Background
RDNA4 (gfx1200+) introduces the global_load_tr_b128 / global_load_tr_b64 ISA
instructions that load 8 contiguous N-direction elements per lane and perform a
hardware 8×8 wave-level cross-lane transpose in a single operation. For BF16/F16
matmuls where the B matrix is stored in row-major order (N-innermost) but the MMA
intrinsic expects K-innermost register layout, this instruction replaces a
buffer_load + shared memory transpose with a single global load, saving LDS
bandwidth and reducing barrier pressure.
The MLIR amdgpu.global_transpose_load op and its lowering to ROCDL intrinsics
were upstreamed in LLVM: llvm/llvm-project#195287. This issue tracks the IREE-side
work to enable this instruction end-to-end through the GPU codegen pipeline.
Planned PR Sequence
The work is structured bottom-up so each PR is independently reviewable and testable.
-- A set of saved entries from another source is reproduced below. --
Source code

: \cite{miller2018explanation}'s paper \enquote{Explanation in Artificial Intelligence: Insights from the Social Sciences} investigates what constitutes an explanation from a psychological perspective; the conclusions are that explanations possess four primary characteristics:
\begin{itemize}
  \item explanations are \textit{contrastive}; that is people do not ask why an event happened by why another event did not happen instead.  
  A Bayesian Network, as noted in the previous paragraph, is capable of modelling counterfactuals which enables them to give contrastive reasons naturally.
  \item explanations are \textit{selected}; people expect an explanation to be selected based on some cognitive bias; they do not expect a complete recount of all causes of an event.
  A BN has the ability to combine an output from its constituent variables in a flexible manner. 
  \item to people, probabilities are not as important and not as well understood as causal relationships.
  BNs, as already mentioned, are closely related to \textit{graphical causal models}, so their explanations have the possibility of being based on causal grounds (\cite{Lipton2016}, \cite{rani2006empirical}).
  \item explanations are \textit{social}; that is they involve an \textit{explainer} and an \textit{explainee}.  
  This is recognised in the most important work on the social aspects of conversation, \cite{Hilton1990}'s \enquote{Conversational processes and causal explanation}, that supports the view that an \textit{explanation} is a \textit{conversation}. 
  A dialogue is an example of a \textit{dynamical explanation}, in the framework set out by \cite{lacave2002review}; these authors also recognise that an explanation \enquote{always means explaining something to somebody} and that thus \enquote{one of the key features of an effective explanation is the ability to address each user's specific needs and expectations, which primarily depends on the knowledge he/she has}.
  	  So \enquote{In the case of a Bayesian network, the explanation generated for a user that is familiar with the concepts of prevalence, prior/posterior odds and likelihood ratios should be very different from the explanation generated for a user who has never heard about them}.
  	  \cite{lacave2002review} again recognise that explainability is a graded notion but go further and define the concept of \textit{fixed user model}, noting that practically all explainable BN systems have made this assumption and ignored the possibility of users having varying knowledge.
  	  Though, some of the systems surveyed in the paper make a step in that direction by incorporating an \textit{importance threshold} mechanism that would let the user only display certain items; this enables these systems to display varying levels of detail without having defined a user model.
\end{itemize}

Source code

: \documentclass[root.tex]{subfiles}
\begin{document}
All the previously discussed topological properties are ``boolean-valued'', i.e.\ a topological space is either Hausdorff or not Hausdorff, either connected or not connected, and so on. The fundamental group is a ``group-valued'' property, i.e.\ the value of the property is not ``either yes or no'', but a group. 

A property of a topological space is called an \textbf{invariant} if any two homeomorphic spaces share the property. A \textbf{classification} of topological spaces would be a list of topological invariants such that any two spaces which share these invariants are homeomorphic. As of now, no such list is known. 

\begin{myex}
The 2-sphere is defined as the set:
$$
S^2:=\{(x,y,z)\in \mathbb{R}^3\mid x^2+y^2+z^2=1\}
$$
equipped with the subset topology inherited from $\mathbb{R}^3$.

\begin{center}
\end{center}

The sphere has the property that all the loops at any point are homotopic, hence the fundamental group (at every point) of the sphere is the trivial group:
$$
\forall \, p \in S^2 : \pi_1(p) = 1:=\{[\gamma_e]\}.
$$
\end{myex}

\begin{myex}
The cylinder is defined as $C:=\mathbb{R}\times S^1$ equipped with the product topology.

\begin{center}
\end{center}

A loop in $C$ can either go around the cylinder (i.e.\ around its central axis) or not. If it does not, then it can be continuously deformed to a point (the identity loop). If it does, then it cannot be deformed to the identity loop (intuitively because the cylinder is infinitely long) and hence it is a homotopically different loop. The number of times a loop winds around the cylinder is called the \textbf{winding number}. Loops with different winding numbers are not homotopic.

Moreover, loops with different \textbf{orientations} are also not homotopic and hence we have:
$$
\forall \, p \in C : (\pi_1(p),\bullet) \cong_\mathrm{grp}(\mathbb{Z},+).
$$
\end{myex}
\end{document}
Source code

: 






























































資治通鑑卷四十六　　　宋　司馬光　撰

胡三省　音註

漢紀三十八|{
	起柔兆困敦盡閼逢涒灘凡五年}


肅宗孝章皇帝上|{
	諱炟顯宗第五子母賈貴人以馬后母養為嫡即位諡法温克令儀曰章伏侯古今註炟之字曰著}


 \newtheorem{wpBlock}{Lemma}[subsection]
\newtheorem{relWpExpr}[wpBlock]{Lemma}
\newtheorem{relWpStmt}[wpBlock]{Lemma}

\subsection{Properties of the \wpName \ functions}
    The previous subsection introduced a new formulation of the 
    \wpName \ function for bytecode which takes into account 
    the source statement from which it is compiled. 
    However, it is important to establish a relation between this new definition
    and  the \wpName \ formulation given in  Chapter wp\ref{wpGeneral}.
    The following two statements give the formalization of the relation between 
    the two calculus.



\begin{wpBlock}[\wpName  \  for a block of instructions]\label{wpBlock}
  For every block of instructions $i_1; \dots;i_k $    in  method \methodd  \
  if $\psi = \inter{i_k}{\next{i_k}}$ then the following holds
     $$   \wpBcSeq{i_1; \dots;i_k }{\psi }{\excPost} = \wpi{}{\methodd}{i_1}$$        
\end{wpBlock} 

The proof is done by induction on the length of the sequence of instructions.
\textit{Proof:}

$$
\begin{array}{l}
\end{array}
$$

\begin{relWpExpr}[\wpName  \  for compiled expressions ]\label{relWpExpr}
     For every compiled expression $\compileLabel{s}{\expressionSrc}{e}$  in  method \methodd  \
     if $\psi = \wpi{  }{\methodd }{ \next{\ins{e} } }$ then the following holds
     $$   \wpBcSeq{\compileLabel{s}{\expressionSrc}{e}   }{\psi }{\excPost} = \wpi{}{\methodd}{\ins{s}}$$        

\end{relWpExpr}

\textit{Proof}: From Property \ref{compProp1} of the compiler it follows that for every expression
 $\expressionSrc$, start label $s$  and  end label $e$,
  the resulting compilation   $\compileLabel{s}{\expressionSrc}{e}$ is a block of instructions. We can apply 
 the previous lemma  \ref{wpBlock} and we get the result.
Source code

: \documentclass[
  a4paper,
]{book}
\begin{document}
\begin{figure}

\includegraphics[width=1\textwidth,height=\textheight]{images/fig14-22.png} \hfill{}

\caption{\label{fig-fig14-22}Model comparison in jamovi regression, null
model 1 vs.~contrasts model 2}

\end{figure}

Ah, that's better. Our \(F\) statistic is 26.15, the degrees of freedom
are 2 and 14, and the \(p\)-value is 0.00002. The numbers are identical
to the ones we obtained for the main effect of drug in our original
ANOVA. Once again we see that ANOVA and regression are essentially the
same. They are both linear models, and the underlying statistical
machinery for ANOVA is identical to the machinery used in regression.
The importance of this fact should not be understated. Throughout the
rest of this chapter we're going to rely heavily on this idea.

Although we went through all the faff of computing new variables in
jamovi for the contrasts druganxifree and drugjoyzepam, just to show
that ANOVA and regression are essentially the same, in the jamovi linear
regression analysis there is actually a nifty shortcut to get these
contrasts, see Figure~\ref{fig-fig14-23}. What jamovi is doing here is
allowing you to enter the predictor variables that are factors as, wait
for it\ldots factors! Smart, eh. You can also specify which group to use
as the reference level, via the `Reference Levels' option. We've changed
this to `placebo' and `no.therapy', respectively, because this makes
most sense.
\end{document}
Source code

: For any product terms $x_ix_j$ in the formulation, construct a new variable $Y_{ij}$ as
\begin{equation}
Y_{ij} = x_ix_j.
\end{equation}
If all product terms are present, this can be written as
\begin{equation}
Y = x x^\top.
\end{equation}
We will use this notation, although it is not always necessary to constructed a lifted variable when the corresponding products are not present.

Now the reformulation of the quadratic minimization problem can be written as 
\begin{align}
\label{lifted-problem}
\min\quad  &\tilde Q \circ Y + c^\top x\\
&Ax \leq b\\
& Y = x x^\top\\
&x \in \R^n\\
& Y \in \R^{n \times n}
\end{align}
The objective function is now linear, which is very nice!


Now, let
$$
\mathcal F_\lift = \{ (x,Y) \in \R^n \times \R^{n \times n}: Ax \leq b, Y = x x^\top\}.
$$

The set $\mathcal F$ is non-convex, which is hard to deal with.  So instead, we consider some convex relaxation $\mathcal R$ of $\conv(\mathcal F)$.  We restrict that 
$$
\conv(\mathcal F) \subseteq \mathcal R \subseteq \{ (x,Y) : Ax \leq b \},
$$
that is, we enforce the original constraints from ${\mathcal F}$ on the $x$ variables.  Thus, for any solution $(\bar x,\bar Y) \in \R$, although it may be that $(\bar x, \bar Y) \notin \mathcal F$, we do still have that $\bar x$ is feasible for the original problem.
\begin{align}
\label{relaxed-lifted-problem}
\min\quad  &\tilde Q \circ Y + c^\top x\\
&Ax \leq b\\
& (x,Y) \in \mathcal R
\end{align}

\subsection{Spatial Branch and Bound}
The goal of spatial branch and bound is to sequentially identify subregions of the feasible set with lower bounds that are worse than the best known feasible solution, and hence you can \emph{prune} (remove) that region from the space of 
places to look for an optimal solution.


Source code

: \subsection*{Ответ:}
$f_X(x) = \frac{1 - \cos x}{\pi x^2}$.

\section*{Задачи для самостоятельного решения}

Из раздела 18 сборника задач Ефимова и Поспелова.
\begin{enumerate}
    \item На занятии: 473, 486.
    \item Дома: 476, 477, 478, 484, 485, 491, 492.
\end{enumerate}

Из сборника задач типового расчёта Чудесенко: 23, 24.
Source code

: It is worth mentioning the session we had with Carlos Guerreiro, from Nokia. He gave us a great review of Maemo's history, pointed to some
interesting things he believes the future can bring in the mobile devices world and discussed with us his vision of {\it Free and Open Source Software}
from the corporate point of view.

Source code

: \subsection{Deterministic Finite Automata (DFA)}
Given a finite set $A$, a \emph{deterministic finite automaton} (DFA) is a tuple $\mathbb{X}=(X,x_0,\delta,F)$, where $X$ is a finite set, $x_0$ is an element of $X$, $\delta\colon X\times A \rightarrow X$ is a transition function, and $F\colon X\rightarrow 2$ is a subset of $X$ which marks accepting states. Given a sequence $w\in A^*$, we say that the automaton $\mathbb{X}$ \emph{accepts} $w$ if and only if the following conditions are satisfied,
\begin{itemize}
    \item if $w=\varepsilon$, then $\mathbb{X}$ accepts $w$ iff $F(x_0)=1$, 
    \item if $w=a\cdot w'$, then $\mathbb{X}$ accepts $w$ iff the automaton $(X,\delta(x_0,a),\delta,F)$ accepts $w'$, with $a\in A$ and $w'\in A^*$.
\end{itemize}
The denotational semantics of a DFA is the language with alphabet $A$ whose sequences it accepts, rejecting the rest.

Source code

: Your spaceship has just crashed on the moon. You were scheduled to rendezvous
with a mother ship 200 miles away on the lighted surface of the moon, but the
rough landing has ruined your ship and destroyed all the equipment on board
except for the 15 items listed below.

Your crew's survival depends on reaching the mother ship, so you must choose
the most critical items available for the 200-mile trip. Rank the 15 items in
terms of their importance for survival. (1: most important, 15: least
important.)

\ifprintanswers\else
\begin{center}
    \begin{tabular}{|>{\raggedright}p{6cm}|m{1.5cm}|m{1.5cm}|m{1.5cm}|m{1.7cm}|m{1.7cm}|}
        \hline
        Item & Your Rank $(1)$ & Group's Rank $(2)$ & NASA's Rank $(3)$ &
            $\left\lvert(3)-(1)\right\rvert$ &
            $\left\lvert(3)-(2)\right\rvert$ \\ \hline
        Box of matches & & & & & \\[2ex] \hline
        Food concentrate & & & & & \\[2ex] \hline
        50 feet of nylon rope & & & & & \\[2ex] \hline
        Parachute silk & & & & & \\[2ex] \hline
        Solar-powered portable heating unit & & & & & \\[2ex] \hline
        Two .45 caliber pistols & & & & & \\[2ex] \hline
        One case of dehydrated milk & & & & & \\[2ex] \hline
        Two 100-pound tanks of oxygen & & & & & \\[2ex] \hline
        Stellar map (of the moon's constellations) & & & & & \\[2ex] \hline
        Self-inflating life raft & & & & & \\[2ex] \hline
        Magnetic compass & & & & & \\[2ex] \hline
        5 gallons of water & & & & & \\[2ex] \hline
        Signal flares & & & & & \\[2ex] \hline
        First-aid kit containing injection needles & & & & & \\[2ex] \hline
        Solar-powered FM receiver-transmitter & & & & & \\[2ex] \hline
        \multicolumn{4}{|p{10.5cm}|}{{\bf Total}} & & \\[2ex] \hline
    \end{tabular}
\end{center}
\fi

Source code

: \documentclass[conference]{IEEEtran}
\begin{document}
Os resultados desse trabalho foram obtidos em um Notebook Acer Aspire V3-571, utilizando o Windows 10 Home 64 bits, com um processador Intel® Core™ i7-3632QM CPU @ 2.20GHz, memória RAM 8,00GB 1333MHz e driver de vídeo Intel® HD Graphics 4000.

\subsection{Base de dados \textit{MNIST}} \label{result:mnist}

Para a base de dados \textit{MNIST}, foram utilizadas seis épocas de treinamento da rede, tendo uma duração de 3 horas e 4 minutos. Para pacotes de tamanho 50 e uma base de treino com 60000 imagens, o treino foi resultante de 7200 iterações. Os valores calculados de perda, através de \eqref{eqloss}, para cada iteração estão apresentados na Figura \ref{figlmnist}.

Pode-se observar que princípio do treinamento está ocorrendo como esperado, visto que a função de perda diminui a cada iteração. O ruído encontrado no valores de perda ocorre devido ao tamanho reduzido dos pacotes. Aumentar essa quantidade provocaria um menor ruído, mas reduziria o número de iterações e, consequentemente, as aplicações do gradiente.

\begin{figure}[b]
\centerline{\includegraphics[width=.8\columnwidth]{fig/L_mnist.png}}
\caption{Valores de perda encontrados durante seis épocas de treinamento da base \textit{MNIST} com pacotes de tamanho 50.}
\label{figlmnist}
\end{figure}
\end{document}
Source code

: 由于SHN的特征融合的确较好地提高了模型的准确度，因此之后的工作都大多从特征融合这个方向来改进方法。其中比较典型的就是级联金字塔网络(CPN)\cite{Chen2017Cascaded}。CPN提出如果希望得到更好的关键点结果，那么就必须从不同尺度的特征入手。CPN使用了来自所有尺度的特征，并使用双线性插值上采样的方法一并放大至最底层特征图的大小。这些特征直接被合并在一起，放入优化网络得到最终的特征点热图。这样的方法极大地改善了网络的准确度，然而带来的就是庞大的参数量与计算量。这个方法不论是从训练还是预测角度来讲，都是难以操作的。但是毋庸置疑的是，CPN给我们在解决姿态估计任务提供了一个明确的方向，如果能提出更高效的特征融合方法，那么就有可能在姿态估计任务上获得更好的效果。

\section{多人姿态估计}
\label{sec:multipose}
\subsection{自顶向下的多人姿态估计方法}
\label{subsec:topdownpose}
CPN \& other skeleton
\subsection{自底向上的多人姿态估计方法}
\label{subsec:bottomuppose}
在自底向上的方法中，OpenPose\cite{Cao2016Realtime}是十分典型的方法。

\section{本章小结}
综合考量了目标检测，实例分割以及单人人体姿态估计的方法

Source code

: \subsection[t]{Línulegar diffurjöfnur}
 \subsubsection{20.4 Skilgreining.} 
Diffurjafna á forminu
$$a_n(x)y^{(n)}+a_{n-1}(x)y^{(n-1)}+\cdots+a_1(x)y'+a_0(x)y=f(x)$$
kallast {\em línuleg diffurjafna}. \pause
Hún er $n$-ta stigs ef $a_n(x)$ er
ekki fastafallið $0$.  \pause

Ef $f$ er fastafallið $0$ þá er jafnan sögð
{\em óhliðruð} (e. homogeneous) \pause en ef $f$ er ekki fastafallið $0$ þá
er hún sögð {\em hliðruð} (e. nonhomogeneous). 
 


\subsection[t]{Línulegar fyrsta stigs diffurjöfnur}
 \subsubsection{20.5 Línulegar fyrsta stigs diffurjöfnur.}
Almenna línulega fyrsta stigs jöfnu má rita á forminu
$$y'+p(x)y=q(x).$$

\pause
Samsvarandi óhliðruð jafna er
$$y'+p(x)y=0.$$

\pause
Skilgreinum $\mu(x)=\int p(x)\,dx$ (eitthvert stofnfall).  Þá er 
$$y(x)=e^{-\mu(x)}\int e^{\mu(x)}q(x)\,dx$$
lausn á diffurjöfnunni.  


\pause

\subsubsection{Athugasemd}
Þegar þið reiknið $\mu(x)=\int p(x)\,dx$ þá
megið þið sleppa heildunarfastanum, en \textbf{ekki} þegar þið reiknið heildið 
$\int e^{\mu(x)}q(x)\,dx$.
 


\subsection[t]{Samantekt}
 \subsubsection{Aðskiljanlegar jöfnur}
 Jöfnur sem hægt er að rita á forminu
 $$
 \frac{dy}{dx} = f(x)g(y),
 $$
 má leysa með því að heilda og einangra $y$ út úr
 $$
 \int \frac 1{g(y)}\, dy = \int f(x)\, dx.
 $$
PR 1 — Teach ROCDLPrefetchSharedMemoryCopy to recognize amdgpu.global_transpose_load
The software-pipelining pass that hoists global memory reads for double-buffering
currently only recognizes vector.transfer_read as a global read root. Extend it
to also treat amdgpu::GlobalTransposeLoadOp as a pipeable global memory read so
that future PRs get prefetching for free.
Scope:
ROCDLPrefetchSharedMemoryCopy.cpp: extend analyzeIfOp and
identifyRootOperations to handle GlobalTransposeLoadOp
- Test: lit test showing a kernel with
amdgpu.global_transpose_load gets
double-buffered the same way a transfer_read kernel does
PR 2 — Pattern match vector.transfer_read + vector.transpose → amdgpu.global_transpose_load
Add a pattern to ROCDLLoadToTransposeLoad that matches a vector<1x8xT>
transfer_read from flat global memory followed by a [1,0] transpose and replaces
it with amdgpu.global_transpose_load plus a corrected contiguous write to the
shared memory allocation.
The corrected write indices use K-inner addressing:
N_new = N_base + K_single % N, K_new = (K_single / N) * N
so the 8 lanes write a contiguous K-direction slice rather than a strided N slice.
Scope:
ROCDLLoadToTransposeLoad.cpp: new rewrite pattern, gated on gfx1200+
Passes.cpp: enable the pass for RDNA4 targets in addition to the existing gfx950 path
- Test: lit test showing the
transfer_read + transpose chain is replaced with
global_load_tr_b128 and the write indices are correct
PR 3 — New UseGlobalTransposeLoad promotion attribute and specialized operand promotion
Introduce IREEGPU_UseGlobalTransposeLoad attr implementing both
IREEGPU_PromotionAttr and IREECodegen_LoweringConfigAttrInterface.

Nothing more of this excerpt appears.